I have added 2 important new variables, quality and batch. The motivation for these variables is akin to an RNAseq analysis set where you have a quality measure like read depth, and where the data were processed in different batches. The y variable is based both on the batch effect and the quality.

We construct the ggplot2 object for plotting x against y as follows:

g = ggplot(data, aes(x = x, y=y)) + geom_point()
print(g)

plot of chunk g_create

Coloring by a 3rd Variable (Discrete)

Let's plot the x and y data by the different batches:

print({ g + aes(colour=batch)})

plot of chunk gbatch

We can see from this example how to color by another third discrete variable. In this example, we see that the relationship is different by each batch (each are shifted).

Coloring by a 3rd Variable (Continuous)

Let's color by quality, which is continuous:

print({ gcol = g + aes(colour=quality)})

plot of chunk quality

The default option is to use black as a low value and blue to be a high value. I don't always want this option, as I cannot always see differences clearly. Let's change the gradient of low to high values using scale_colour_gradient:

print({ gcol + scale_colour_gradient(low = "red", high="blue") })

plot of chunk qual_col

This isn't much better. Let's call the middle quality gray and see if we can see better separation:

print({ gcol_grad = gcol + 
          scale_colour_gradient2(low = "red", mid = "gray", high="blue") })

plot of chunk qual_col_mid

Scatterplot with Coloring by a 3rd Variable (Continuous broken into Discrete)

Another option is to break the quality into deciles (before plotting) and then coloring by these as a discrete variable:

print({ gcol_dec = g + aes(colour=dec.quality) })

plot of chunk decqual

Scatterplot with Coloring by 3rd Continuous Variable Faceted by a 4th Discrete Variable

We can combine these to show each batch in different facets and coloring by quality:

print({ gcol_grad + facet_wrap(~ batch )})

plot of chunk decqual_batch

We can compound all these operations by passing transformations to scale_colour_gradient such as scale_colour_gradient(trans = "sqrt"). But enough with scatterplots.

Distributions! Lots of them.

One of the gaping holes in my last post was that I did not do any plots of distributions/densities of data. I ran the same code from the last post to get the longitudinal data set named dat.

Histograms

Let's say I want a distribution of my yij variable for each person across times:

library(plyr)
g = ggplot(data=dat, aes(x=yij, fill=factor(id))) +   guides(fill=FALSE)
ghist = g+ geom_histogram(binwidth = 3) 
print(ghist)

plot of chunk unnamed-chunk-1

Hmm, that's not too informative. By default, the histograms stack on top of each other. We can change this by setting position to be identity:

ghist = g+ geom_histogram(binwidth = 3, position ="identity") 
print(ghist)

plot of chunk ghist_ident

There are still too many histograms. Let's plot a subset.
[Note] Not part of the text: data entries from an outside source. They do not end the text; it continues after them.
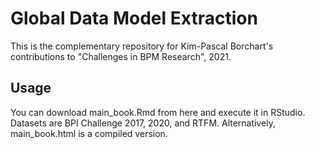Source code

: # Global Data Model Extraction

This is the complementary repository for Kim-Pascal Borchart's contributions to "Challenges in BPM Research", 2021.

## Usage

You can download main_book.Rmd from here and execute it in RStudio. Datasets are BPI Challenge 2017, 2020, and RTFM.
Alternatively, main_book.html is a compiled version.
Aside: Using the %+% operator

The %+% operator allows you to reset what dataset is in the ggplot2 object. The data must have the same components (e.g. variable names); I think this is most useful for plotting subsets of data.

nobs = 10
npick = 5

Let's plot the density of (5) people people with (10) or more observations both using geom_density and geom_line(stat = "density"). We will also change the binwidth:

tab = table(dat$id)
ids = names(tab)[tab >= nobs]
ids = sample(ids, npick)
sub = dat[ dat$id %in% ids, ]
ghist = g+ geom_histogram(binwidth = 5, position ="identity") 
ghist %+% sub

plot of chunk sub

Overlaid Histograms with Alpha Blending

Let's alpha blend these histograms to see the differences:

ggroup = ggplot(data=sub, aes(x=yij, fill=factor(id))) + guides(fill=FALSE)
grouphist = ggroup+ geom_histogram(binwidth = 5, position ="identity", alpha = 0.33) 
grouphist

plot of chunk unnamed-chunk-2

Similarly, we can plot over the 3 groups in our data:

ggroup = ggplot(data=dat, aes(x=yij, fill=factor(group))) + guides(fill=FALSE)
grouphist = ggroup+ geom_histogram(binwidth = 5, position ="identity", alpha = 0.33) 
grouphist

plot of chunk unnamed-chunk-3

These histograms are something I commonly do when I want overlay the data in some way. More commonly though, espeically with MANY distributions, I plot densities.

Densities

We can again plot the distribution of (y_{ij}) for each person by using kernel density estimates, filled a different color for each person:

g = ggplot(data=dat, aes(x=yij, fill=factor(id))) +   guides(fill=FALSE)
print({gdens = g+ geom_density() })

plot of chunk gdens

As the filling overlaps a lot and blocks out other densities, we can use just different colors per person/id/group:

g = ggplot(data=dat, aes(x=yij, colour=factor(id))) +   guides(colour=FALSE)
print({gdens = g+ geom_density() })

plot of chunk colourdens

I'm not a fan that the default for stat_density is that the geom = "area". This creates a line on the x-axis that closes the object. This is very important if you want to fill the density with different colors. Most times though, I want simply the line of the density with no bottom line. We can achieve this with:

print({gdens2 = g+ geom_line(stat = "density")})

plot of chunk gdens2

What if we set the option to fill the lines now? Well lines don't take fill, so it will not colour each line differently.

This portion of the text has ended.